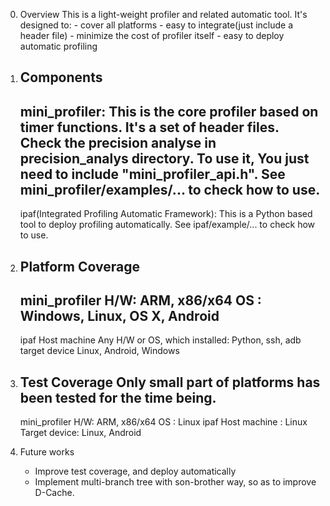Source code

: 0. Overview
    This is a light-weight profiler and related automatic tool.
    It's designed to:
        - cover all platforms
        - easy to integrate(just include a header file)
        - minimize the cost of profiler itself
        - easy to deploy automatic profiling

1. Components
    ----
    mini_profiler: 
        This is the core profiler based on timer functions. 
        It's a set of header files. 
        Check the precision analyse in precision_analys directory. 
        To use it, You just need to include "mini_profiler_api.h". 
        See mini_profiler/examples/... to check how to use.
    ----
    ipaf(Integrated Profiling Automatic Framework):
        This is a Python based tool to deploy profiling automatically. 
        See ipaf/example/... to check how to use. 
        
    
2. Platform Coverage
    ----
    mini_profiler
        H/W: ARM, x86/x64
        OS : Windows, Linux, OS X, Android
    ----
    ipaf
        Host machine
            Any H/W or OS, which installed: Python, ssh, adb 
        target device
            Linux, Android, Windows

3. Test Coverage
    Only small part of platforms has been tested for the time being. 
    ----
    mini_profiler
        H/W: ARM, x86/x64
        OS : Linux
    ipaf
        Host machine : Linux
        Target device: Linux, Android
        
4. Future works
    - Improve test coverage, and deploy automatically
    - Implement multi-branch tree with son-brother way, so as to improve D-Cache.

■ ■ ■ ■ ■

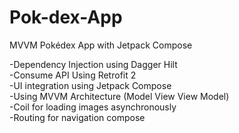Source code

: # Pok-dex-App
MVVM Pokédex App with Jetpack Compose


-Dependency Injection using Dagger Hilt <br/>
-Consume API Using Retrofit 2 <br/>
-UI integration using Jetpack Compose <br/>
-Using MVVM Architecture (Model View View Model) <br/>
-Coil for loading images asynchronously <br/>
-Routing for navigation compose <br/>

■ ■ ■ ■ ■

▸ What needs to be done: Within the listing above, extract exactly the lines from the line with "-Consume API Using Retrofit 2 <br/>" to the line with "-Routing for navigation compose <br/>", the two named lines included, and no others.

▸ Response to this exercise:
-Consume API Using Retrofit 2 <br/>
-UI integration using Jetpack Compose <br/>
-Using MVVM Architecture (Model View View Model) <br/>
-Coil for loading images asynchronously <br/>
-Routing for navigation compose <br/>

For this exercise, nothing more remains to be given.